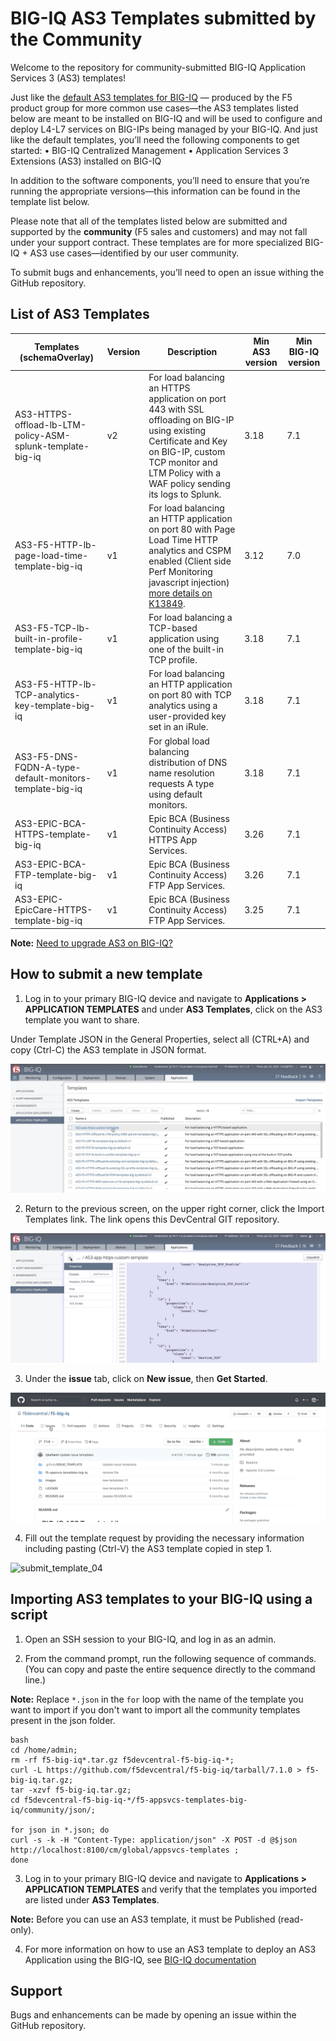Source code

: BIG-IQ AS3 Templates submitted by the Community
===============================================

Welcome to the repository for community-submitted BIG-IQ Application Services 3 (AS3) templates! 

Just like the [default AS3 templates for BIG-IQ](https://github.com/f5devcentral/f5-big-iq) — produced by the F5 product group for more common use cases—the AS3 templates listed below are meant to be installed on BIG-IQ and will be used to configure and deploy L4-L7 services on BIG-IPs being managed by your BIG-IQ. And just like the default templates, you’ll need the following components to get started:
•	BIG-IQ Centralized Management
•	Application Services 3 Extensions (AS3) installed on BIG-IQ

In addition to the software components, you’ll need to ensure that you’re running the appropriate versions—this information can be found in the template list below.

Please note that all of the templates listed below are submitted and supported by the **community** (F5 sales and customers) and may not fall under your support contract. These templates are for more specialized BIG-IQ + AS3 use cases—identified by our user community. 

To submit bugs and enhancements, you’ll need to open an issue withing the GitHub repository. 

List of AS3 Templates 
---------------------

Templates (schemaOverlay) | Version | Description | Min AS3 version | Min BIG-IQ version
------------------------- | ------- | ----------- | --------------- | ------------------
| AS3-HTTPS-offload-lb-LTM-policy-ASM-splunk-template-big-iq | v2 | For load balancing an HTTPS application on port 443 with SSL offloading on BIG-IP using existing Certificate and Key on BIG-IP, custom TCP monitor and LTM Policy with a WAF policy sending its logs to Splunk. | 3.18 | 7.1
| AS3-F5-HTTP-lb-page-load-time-template-big-iq | v1 | For load balancing an HTTP application on port 80 with Page Load Time HTTP analytics and CSPM enabled (Client side Perf Monitoring javascript injection) [more details on K13849](https://support.f5.com/csp/article/K13849). | 3.12 | 7.0
| AS3-F5-TCP-lb-built-in-profile-template-big-iq | v1 | For load balancing a TCP-based application using one of the built-in TCP profile. | 3.18 | 7.1
| AS3-F5-HTTP-lb-TCP-analytics-key-template-big-iq | v1 | For load balancing an HTTP application on port 80 with TCP analytics using a user-provided key set in an iRule. | 3.18 | 7.1
| AS3-F5-DNS-FQDN-A-type-default-monitors-template-big-iq | v1 | For global load balancing distribution of DNS name resolution requests A type using default monitors. | 3.18 | 7.1
| AS3-EPIC-BCA-HTTPS-template-big-iq | v1 | Epic BCA (Business Continuity Access) HTTPS App Services. | 3.26 | 7.1
| AS3-EPIC-BCA-FTP-template-big-iq | v1 | Epic BCA (Business Continuity Access) FTP App Services. | 3.26 | 7.1
| AS3-EPIC-EpicCare-HTTPS-template-big-iq | v1 | Epic BCA (Business Continuity Access) FTP App Services. | 3.25 | 7.1

**Note:** [Need to upgrade AS3 on BIG-IQ?](https://support.f5.com/csp/article/K54909607)

How to submit a new template
----------------------------

1. Log in to your primary BIG-IQ device and navigate to **Applications > APPLICATION TEMPLATES** and under **AS3 Templates**, click on the AS3 template you want to share.

Under Template JSON in the General Properties, select all (CTRL+A) and copy (Ctrl-C) the AS3 template in JSON format.

![submit_template_01](../../images/submit_template_01.gif)

2. Return to the previous screen, on the upper right corner, click the Import Templates link. The link opens this DevCentral GIT repository.

![submit_template_02](../../images/submit_template_02.gif)

3. Under the **issue** tab, click on **New issue**, then **Get Started**.

![submit_template_03](../../images/submit_template_03.gif)

4. Fill out the template request by providing the necessary information including pasting (Ctrl-V) the AS3 template copied in step 1.

![submit_template_04](../../images/submit_template_04.gif)


Importing AS3 templates to your BIG-IQ using a script
-----------------------------------------------------

1. Open an SSH session to your BIG-IQ, and log in as an admin.

2. From the command prompt, run the following sequence of commands. (You can copy and paste the entire sequence directly to the command line.)

**Note:** Replace ``*.json`` in the ``for`` loop with the name of the template you want to import if you don't want to import all the community templates present in the json folder.

```
bash
cd /home/admin;
rm -rf f5-big-iq*.tar.gz f5devcentral-f5-big-iq-*;
curl -L https://github.com/f5devcentral/f5-big-iq/tarball/7.1.0 > f5-big-iq.tar.gz;
tar -xzvf f5-big-iq.tar.gz;
cd f5devcentral-f5-big-iq-*/f5-appsvcs-templates-big-iq/community/json/;

for json in *.json; do 
curl -s -k -H "Content-Type: application/json" -X POST -d @$json http://localhost:8100/cm/global/appsvcs-templates ;
done
```
3. Log in to your primary BIG-IQ device and navigate to **Applications > APPLICATION TEMPLATES** and verify that the templates you imported are listed under **AS3 Templates**.

**Note:** Before you can use an AS3 template, it must be Published (read-only).

4. For more information on how to use an AS3 template to deploy an AS3 Application using the BIG-IQ, see [BIG-IQ documentation](https://support.f5.com/csp/knowledge-center/software/BIG-IQ?module=BIG-IQ%20Centralized%20Management)

Support
-------

Bugs and enhancements can be made by opening an issue within the GitHub repository.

—————

> **WORK TASK**: The lines to show are those in the data above that include "admin".

> **SOLUTION TO THIS TASK**:
1. Open an SSH session to your BIG-IQ, and log in as an admin.
cd /home/admin;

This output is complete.